Records for this task Start Marker

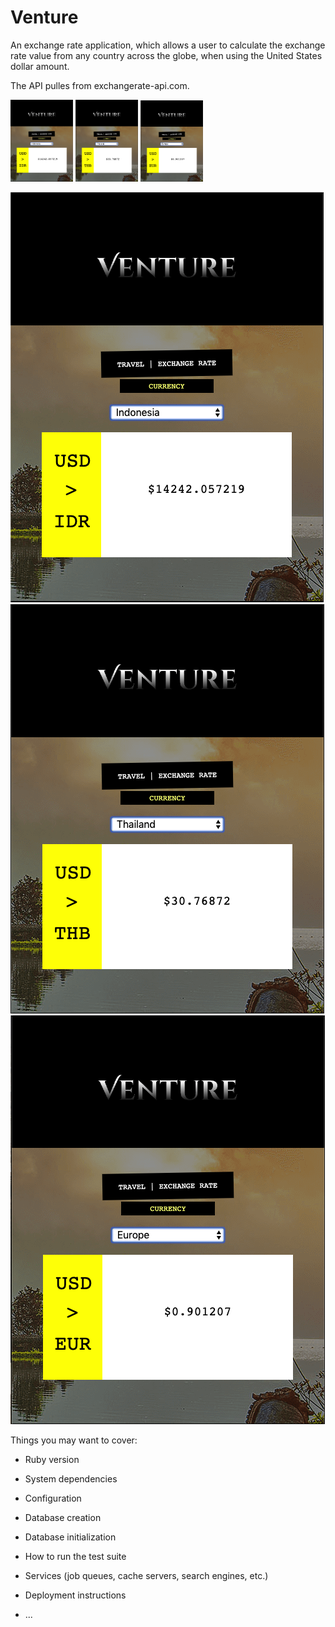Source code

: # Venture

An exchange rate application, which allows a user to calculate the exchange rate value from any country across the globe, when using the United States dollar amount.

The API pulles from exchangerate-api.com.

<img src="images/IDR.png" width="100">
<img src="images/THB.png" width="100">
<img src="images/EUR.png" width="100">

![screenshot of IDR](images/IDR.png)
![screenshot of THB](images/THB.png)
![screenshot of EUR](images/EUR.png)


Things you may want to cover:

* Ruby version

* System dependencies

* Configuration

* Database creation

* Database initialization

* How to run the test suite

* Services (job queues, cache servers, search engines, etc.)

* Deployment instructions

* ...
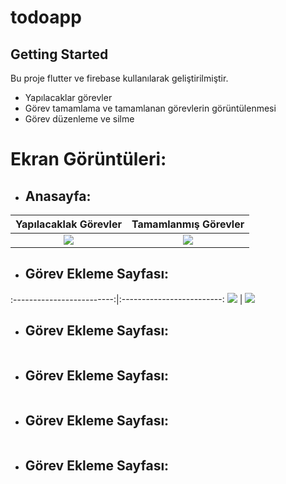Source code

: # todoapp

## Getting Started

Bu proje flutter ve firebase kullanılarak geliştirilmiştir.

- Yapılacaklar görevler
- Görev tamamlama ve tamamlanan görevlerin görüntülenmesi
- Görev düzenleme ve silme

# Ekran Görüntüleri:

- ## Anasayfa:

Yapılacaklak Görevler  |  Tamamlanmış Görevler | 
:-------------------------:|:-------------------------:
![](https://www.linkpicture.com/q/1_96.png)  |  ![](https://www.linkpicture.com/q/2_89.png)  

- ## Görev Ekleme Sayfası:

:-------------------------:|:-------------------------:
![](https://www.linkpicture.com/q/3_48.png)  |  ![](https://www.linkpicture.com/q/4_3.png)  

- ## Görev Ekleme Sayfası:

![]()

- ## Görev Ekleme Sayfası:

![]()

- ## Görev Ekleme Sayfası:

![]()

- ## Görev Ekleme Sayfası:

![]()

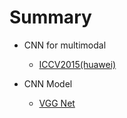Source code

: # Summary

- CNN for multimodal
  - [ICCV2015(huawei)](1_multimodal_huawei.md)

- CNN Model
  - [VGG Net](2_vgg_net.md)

Records for this task End Marker

— Your assignment —
Leave out the pictures, then give all the records again exactly.

— Answer box —
Source code

: # Venture

An exchange rate application, which allows a user to calculate the exchange rate value from any country across the globe, when using the United States dollar amount.

The API pulles from exchangerate-api.com.

<img src="images/IDR.png" width="100">
<img src="images/THB.png" width="100">
<img src="images/EUR.png" width="100">

![screenshot of IDR](images/IDR.png)
![screenshot of THB](images/THB.png)
![screenshot of EUR](images/EUR.png)


Things you may want to cover:

* Ruby version

* System dependencies

* Configuration

* Database creation

* Database initialization

* How to run the test suite

* Services (job queues, cache servers, search engines, etc.)

* Deployment instructions

* ...
Source code

: # todoapp

## Getting Started

Bu proje flutter ve firebase kullanılarak geliştirilmiştir.

- Yapılacaklar görevler
- Görev tamamlama ve tamamlanan görevlerin görüntülenmesi
- Görev düzenleme ve silme

# Ekran Görüntüleri:

- ## Anasayfa:

Yapılacaklak Görevler  |  Tamamlanmış Görevler | 
:-------------------------:|:-------------------------:
![](https://www.linkpicture.com/q/1_96.png)  |  ![](https://www.linkpicture.com/q/2_89.png)  

- ## Görev Ekleme Sayfası:

:-------------------------:|:-------------------------:
![](https://www.linkpicture.com/q/3_48.png)  |  ![](https://www.linkpicture.com/q/4_3.png)  

- ## Görev Ekleme Sayfası:

![]()

- ## Görev Ekleme Sayfası:

![]()

- ## Görev Ekleme Sayfası:

![]()

- ## Görev Ekleme Sayfası:

![]()

Source code

: # Summary

- CNN for multimodal
  - [ICCV2015(huawei)](1_multimodal_huawei.md)

- CNN Model
  - [VGG Net](2_vgg_net.md)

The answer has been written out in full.